Well, well, well! Milestones will be passed. You and I have been together here now for just over 4 years. Hell! That's longer than my entire academic career!* And there are so many of you. Unimaginably big numbers of you, which is what I'd have said if you'd told me on October 5, 2011 that today, this address on the web would've been accessed more than 480,000 times. You've been wonderful. And, despite my spotty presence in the past who-knows-how-long? it's been incredibly rewarding.

Thank. You!

Enough shilly-shallying! Down to business.

Perhaps you read The Road, by Cormac McCarthy. I did. Or, maybe you saw the film with Viggo Mortensen. I saw it too. Both left me filling bilious. Like most, you may have seen the narrative as a treatment of the human condition through a father and son story, played out in circumstances where even Hope seemed a cruel joke, and in which they have little to live with, or for, but their own [broken] bodies and [overburdened or innocent] minds. The end was more a welcome relief than anything close to uplifting. But we beat on . . .

And why should this concern an archaeologist? Funny you should ask!

This archaeologist can't help being human. Can't forbear emotion. Can't escape the search for meaning in his own and in humanity's existence. [Even if the answer is, as I know it to be, "There is none!"]. And most of all, I have a burning need to understand phenomena that pique my interest. For me, it's rocks and bones that reached their sell-by date hundreds of thousands of years ago. I think that's why The Road fascinated me, even as it frustrated and bemused me.

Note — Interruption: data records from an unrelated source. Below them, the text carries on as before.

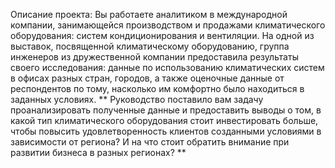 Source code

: Описание проекта:
Вы работаете аналитиком в международной компании, занимающейся производством и продажами климатического оборудования: систем кондиционирования и вентиляции. На одной из выставок, посвященной климатическому оборудованию, группа инженеров из дружественной компании предоставила результаты своего исследования: данные по использованию климатических систем в офисах разных стран, городов, а также оценочные данные от респондентов по тому, насколько им комфортно было находиться в заданных условиях.
** Руководство поставило вам задачу проанализировать полученные данные и предоставить выводы о том, в какой тип климатического оборудования стоит инвестировать больше, чтобы повысить удовлетворенность клиентов созданными условиями в зависимости от региона? И на что стоит обратить внимание при развитии бизнеса в разных регионах? **
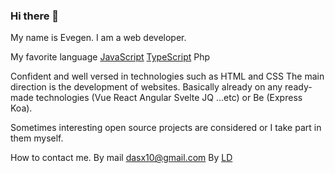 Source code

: ### Hi there 👋

My name is Evegen. I am a web developer.

My favorite language
[JavaScript](https://github.com/topics/javascript)
[TypeScript](https://github.com/topics/typescript)
Php

Confident and well versed in technologies such as HTML and CSS
The main direction is the development of websites. Basically already on any ready-made technologies (Vue React Angular Svelte JQ ...etc)
or Be (Express Koa).

Sometimes interesting open source projects are considered or I take part in them myself.

How to contact me.
By mail [dasx10@gmail.com](mailto:dasx10@gmail.com)
By [LD](https://www.linkedin.com/in/yevhenii-kleshchev-922434159/)
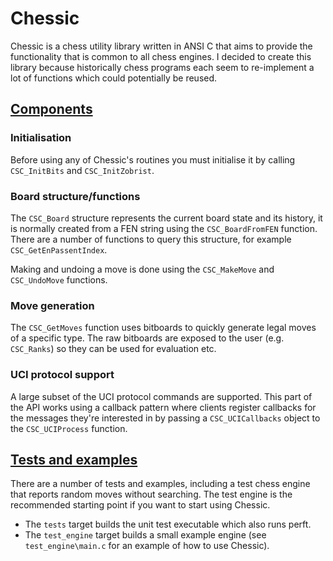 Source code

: # Chessic
Chessic is a chess utility library written in ANSI C that aims to provide the functionality that is common to all chess engines. I decided to create this library because historically chess programs each seem to re-implement a lot of functions which could potentially be reused.

## <ins>Components</ins>

### Initialisation
Before using any of Chessic's routines you must initialise it by calling `CSC_InitBits` and `CSC_InitZobrist`.

### Board structure/functions
The `CSC_Board` structure represents the current board state and its history, it is normally created from a FEN string using the `CSC_BoardFromFEN` function. There are a number of functions to query this structure, for example `CSC_GetEnPassentIndex`.

Making and undoing a move is done using the `CSC_MakeMove` and `CSC_UndoMove` functions.

### Move generation
The `CSC_GetMoves` function uses bitboards to quickly generate legal moves of a specific type. The raw bitboards are exposed to the user (e.g. `CSC_Ranks`) so they can be used for evaluation etc.

### UCI protocol support
A large subset of the UCI protocol commands are supported. This part of the API works using a callback pattern where clients register callbacks for the messages they're interested in by passing a `CSC_UCICallbacks` object to the `CSC_UCIProcess` function.

## <ins>Tests and examples</ins>
There are a number of tests and examples, including a test chess engine that reports random moves without searching. The test engine is the recommended starting point if you want to start using Chessic.
* The `tests` target builds the unit test executable which also runs perft.
* The `test_engine` target builds a small example engine (see `test_engine\main.c` for an example of how to use Chessic).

Why? Because all of the metaphors that the story evoked were, for me, trite—even hackneyed. Kinda like all of the ways that Paleolithic archaeologists have found to see human [read: yours and mine] cognition in Lower—or if you prefer the less denigrating—Early and Middle Paleolithic stone artifacts [and the bitumen, putative birch tar, putative purposeful burial, putative mammoth-bone structures, putative cooked pumpkin, putative this, putative that—the list grows by the hour].

I really don't give a poop about what Cormac McCarthy intended. I'm really only interested in what he wrote, and how, evidently, it revealed more about his cosmology and those of his reviewers than any of them could have imagined. Sorta like the rock and bone specialists whose 'scholarship' I've had the privilege to pillory these past four years.

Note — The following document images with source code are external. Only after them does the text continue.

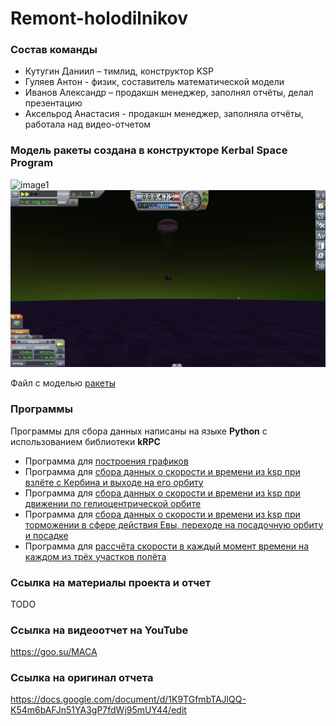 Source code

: # Remont-holodilnikov
### Состав команды
- Кутугин Даниил – тимлид, конструктор KSP
- Гуляев Антон - физик, составитель математической модели
- Иванов Александр – продакшн менеджер, заполнял отчёты, делал презентацию
- Аксельрод Анастасия - продакшн менеджер, заполняла отчёты, работала над видео-отчетом

### Модель ракеты создана в конструкторе Kerbal Space Program
![image1](https://github.com/dkutugin3/Remont-holodilnikov/blob/main/Pictures/launch.png)
![image2](https://github.com/dkutugin3/Remont-holodilnikov/blob/main/Pictures/land.png)

Файл с моделью [ракеты](Venus_5.craft)

### Программы 
Программы для сбора данных написаны на языке **Python** с использованием библиотеки **kRPC**
- Программа для [построения графиков](Programming/drawer.py)
- Программа для [сбора данных о скорости и времени из ksp при взлёте с Кербина и выходе на его орбиту](Programming/launch.py)
- Программа для [сбора данных о скорости и времени из ksp при движении по гелиоцентрической орбите](Programming/orbital_transition.py)
- Программа для [сбора данных о скорости и времени из ksp при торможении в сфере действия Евы, переходе на посадочную орбиту и посадке](Programming/eve.py)
- Программа для [рассчёта скорости в каждый момент времени на каждом из трёх участков полёта](Programming/model_graphs.py ) 

### Ссылка на материалы проекта и отчет
TODO

### Ссылка на видеоотчет на YouTube
https://goo.su/MACA

### Ссылка на оригинал отчета
https://docs.google.com/document/d/1K9TGfmbTAJlQQ-K54m6bAFJn51YA3gP7fdWj95mUY44/edit
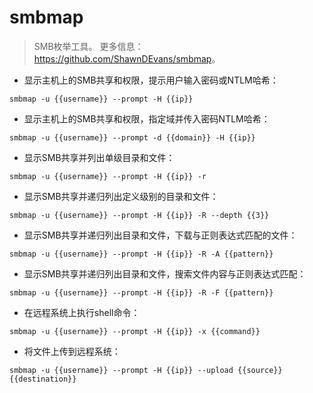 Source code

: # smbmap

> SMB枚举工具。
> 更多信息：<https://github.com/ShawnDEvans/smbmap>。

- 显示主机上的SMB共享和权限，提示用户输入密码或NTLM哈希：

`smbmap -u {{username}} --prompt -H {{ip}}`

- 显示主机上的SMB共享和权限，指定域并传入密码NTLM哈希：

`smbmap -u {{username}} --prompt -d {{domain}} -H {{ip}}`

- 显示SMB共享并列出单级目录和文件：

`smbmap -u {{username}} --prompt -H {{ip}} -r`

- 显示SMB共享并递归列出定义级别的目录和文件：

`smbmap -u {{username}} --prompt -H {{ip}} -R --depth {{3}}`

- 显示SMB共享并递归列出目录和文件，下载与正则表达式匹配的文件：

`smbmap -u {{username}} --prompt -H {{ip}} -R -A {{pattern}}`

- 显示SMB共享并递归列出目录和文件，搜索文件内容与正则表达式匹配：

`smbmap -u {{username}} --prompt -H {{ip}} -R -F {{pattern}}`

- 在远程系统上执行shell命令：

`smbmap -u {{username}} --prompt -H {{ip}} -x {{command}}`

- 将文件上传到远程系统：

`smbmap -u {{username}} --prompt -H {{ip}} --upload {{source}} {{destination}}`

Something really bad happened in The Road. The world as we know it ended. And suddenly it was cold and lawless. Raw. Primal. [Hey! I could write those 15 second teasers for gook like this!] We aren't told what, exactly, happened. But, presumably it was nuclear Armageddon. Evidently there wasn't anything left alive. Leastwise, not worth eating. And, for some reason, two remnants of humanity—father and son [mum checked out, leaving her only begotten son, because she was too weak of spirit—try that on, if you have a feminist bone in your body]—are on a road trip [sorry, that's too deprecatory] a Quest for something better, or the meaning of life, or . . . you're the consumer/critic . . . you decide. Are we told what the two are questing for? Barely. Warmer climes. Seems pretty small potatoes to me. I can see the paraphrase quoted in frosted letters on Borders Books store windows in some future time: "'Tis better to die on a ghastly warm, tropical beach than to live in this ghastly, cold place!" Theirs is a road to nowhere—or to Hope, which is in my parlance, pretty much the same thing. But what does McCarthy think the road is. Why call your opus magnum The Road, if you didn't mean it to be a truly epochal place to spend time?

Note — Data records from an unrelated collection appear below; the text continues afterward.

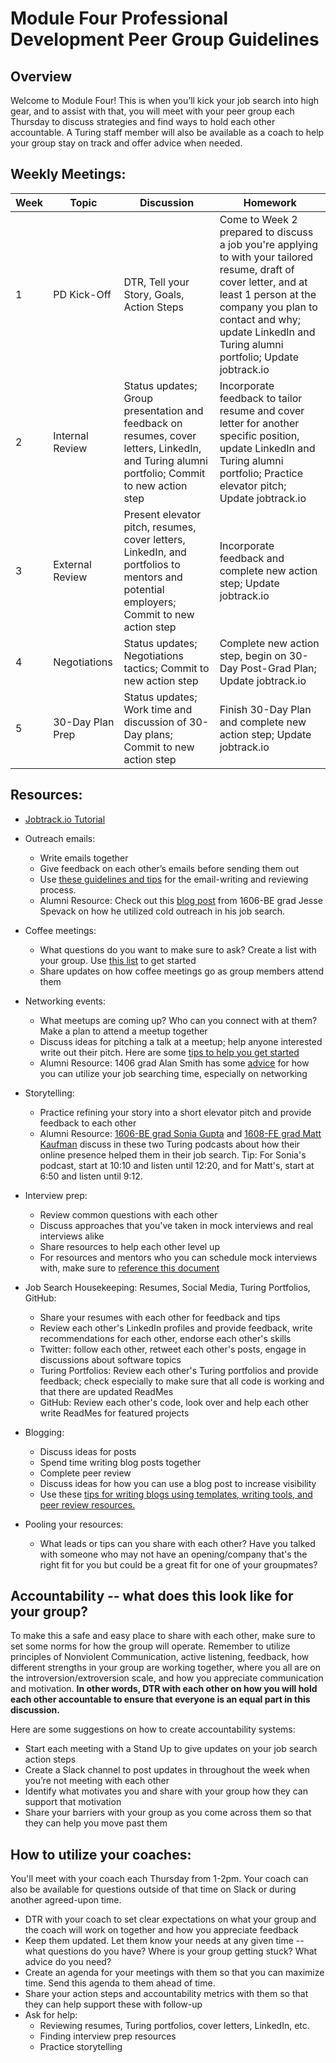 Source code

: # Module Four Professional Development Peer Group Guidelines

## Overview
Welcome to Module Four! This is when you’ll kick your job search into high gear, and to assist with that, you will meet with your peer group each Thursday to discuss strategies and find ways to hold each other accountable. A Turing staff member will also be available as a coach to help your group stay on track and offer advice when needed. 

## Weekly Meetings:

| Week | Topic            | Discussion                                                                                                                                  | Homework                                                                                                                                                                       |
|------|------------------|---------------------------------------------------------------------------------------------------------------------------------------------|--------------------------------------------------------------------------------------------------------------------------------------------------------------------------------|
| 1    | PD Kick-Off      | DTR, Tell your Story, Goals, Action Steps                                                                                                          | Come to Week 2 prepared to discuss a job you're applying to with your tailored resume, draft of cover letter, and at least 1 person at the company you plan to contact and why; update LinkedIn and Turing alumni portfolio; Update jobtrack.io                                    |
| 2    | Internal Review  | Status updates; Group presentation and feedback on resumes, cover letters, LinkedIn, and Turing alumni portfolio; Commit to new action step | Incorporate feedback to tailor resume and cover letter for another specific position, update LinkedIn and Turing alumni portfolio; Practice elevator pitch; Update jobtrack.io |
| 3    | External Review  | Present elevator pitch, resumes, cover letters, LinkedIn, and portfolios to mentors and potential employers; Commit to new action step      | Incorporate feedback and complete new action step; Update jobtrack.io                                                                                                          |
| 4    | Negotiations     | Status updates; Negotiations tactics; Commit to new action step                                                                             | Complete new action step, begin on 30-Day Post-Grad Plan; Update jobtrack.io                                                                                                   |
| 5    | 30-Day Plan Prep | Status updates; Work time and discussion of 30-Day plans; Commit to new action step                                                         | Finish 30-Day Plan and complete new action step; Update jobtrack.io                                                                                                            |
## Resources:
* [Jobtrack.io Tutorial](https://drive.google.com/file/d/14SPY5CbL5hQj7JDxGrAnCMSkIgmLG78n/view?usp=sharing)

* Outreach emails: 
   * Write emails together 
   * Give feedback on each other’s emails before sending them out
   * Use [these guidelines and tips](https://github.com/turingschool/career-development-curriculum/blob/master/module_four/cold_outreach_guidelines.md) for the email-writing and reviewing process. 
   * Alumni Resource: Check out this [blog post](http://www.jessespevack.com/blog/2017/3/8/get-hired-how-i-went-from-bootcamp-grad-to-engineer) from 1606-BE grad Jesse Spevack on how he utilized cold outreach in his job search. 

* Coffee meetings: 
   * What questions do you want to make sure to ask? Create a list with your group. Use [this list](https://github.com/turingschool/career-development-curriculum/blob/master/module_four/research_conversation_questions.md) to get started
   * Share updates on how coffee meetings go as group members attend them

* Networking events: 
   * What meetups are coming up? Who can you connect with at them? Make a plan to attend a meetup together
   * Discuss ideas for pitching a talk at a meetup; help anyone interested write out their pitch. Here are some [tips to help you get started](https://github.com/turingschool/career-development-curriculum/blob/master/module_four/meetup_involvement_guidelines.md)
   * Alumni Resource: 1406 grad Alan Smith has some [advice](https://turingschool.slack.com/files/U02B4RACH/F6F5K924A/My_Standard_Job_Hunt_Advice) for how you can utilize your job searching time, especially on networking 

* Storytelling: 
   * Practice refining your story into a short elevator pitch and provide feedback to each other 
   * Alumni Resource: [1606-BE grad Sonia Gupta](http://turingschool.libsyn.com/turing-grads-sonia-gupta-jesse-spevack) and [1608-FE grad Matt Kaufman](http://turingschool.libsyn.com/turing-podcast-revival-episode-5-turing-grads-the-real-world) discuss in these two Turing podcasts about how their online presence helped them in their job search. Tip: For Sonia's podcast, start at 10:10 and listen until 12:20, and for Matt's, start at 6:50 and listen until 9:12.

* Interview prep: 
    * Review common questions with each other
    * Discuss approaches that you've taken in mock interviews and real interviews alike
    * Share resources to help each other level up
    * For resources and mentors who you can schedule mock interviews with, make sure to [reference this document](https://github.com/turingschool/career-development-curriculum/blob/master/module_four/technical_interview_prep_resources.md)

* Job Search Housekeeping: Resumes, Social Media, Turing Portfolios, GitHub:
    * Share your resumes with each other for feedback and tips
    * Review each other's LinkedIn profiles and provide feedback, write recommendations for each other, endorse each other's skills
    * Twitter: follow each other, retweet each other's posts, engage in discussions about software topics
    * Turing Portfolios: Review each other's Turing portfolios and provide feedback; check especially to make sure that all code is working and that there are updated ReadMes
    * GitHub: Review each other's code, look over and help each other write ReadMes for featured projects

* Blogging: 
    * Discuss ideas for posts
    * Spend time writing blog posts together
    * Complete peer review
    * Discuss ideas for how you can use a blog post to increase visibility
    * Use these [tips for writing blogs using templates, writing tools, and peer review resources.](https://github.com/turingschool/career-development-curriculum/blob/master/module_four/blogging_tips.md) 

* Pooling your resources: 
    * What leads or tips can you share with each other? Have you talked with someone who may not have an opening/company that's the right fit for you but could be a great fit for one of your groupmates?

## Accountability -- what does this look like for your group? 
To make this a safe and easy place to share with each other, make sure to set some norms for how the group will operate. Remember to utilize principles of Nonviolent Communication, active listening, feedback, how different strengths in your group are working together, where you all are on the introversion/extroversion scale, and how you appreciate communication and motivation. **In other words, DTR with each other on how you will hold each other accountable to ensure that everyone is an equal part in this discussion.**

Here are some suggestions on how to create accountability systems:
* Start each meeting with a Stand Up to give updates on your job search action steps
* Create a Slack channel to post updates in throughout the week when you’re not meeting with each other
* Identify what motivates you and share with your group how they can support that motivation
* Share your barriers with your group as you come across them so that they can help you move past them

## How to utilize your coaches:
You'll meet with your coach each Thursday from 1-2pm. Your coach can also be available for questions outside of that time on Slack or during another agreed-upon time. 
* DTR with your coach to set clear expectations on what your group and the coach will work on together and how you appreciate feedback
* Keep them updated. Let them know your needs at any given time -- what questions do you have? Where is your group getting stuck? What advice do you need?
* Create an agenda for your meetings with them so that you can maximize time. Send this agenda to them ahead of time.
* Share your action steps and accountability metrics with them so that they can help support these with follow-up
* Ask for help:
    * Reviewing resumes, Turing portfolios, cover letters, LinkedIn, etc.
    * Finding interview prep resources
    * Practice storytelling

There's this road. [And this is where I get all archaeological on you.] There are bad people about. People who're too lazy to take to The Road to find happiness [or, more probably, oblivion] in warmer climes. People who'd just as soon eat you as look at you! Cannibals. Ruthless. People. [All the good people are dead or took the early train to tropical oblivion.]

So what does Dad figure is the best way to get where he's taking his son? Yep. The Road. Dad makes the two of them into walking road-kill. The Road! Can you say, exposed? Hell! They spend more time getting off the road, looking for leftovers in abandoned bomb shelters [that's what it was, folks, a 50s bomb shelter replete with Spam and Tang!, or high-tailing it trying to get away from the cannibals! But that road is a constant. I guess that's supposed to be a good thing. We'll see.

And here's where I and Cormac McCarthy's conscious, or un-, come face to face. For me, one of the crucial moments in the book is when Father and Son come upon some of their fellow travellers—well, dead people—“half mired in the blacktop, clutching themselves, mouths howling”—frozen in time in what was, at some time in the recent past, molten asphalt. Skeletons. Um. Is it just me? This is the road that's supposed to be our salvation?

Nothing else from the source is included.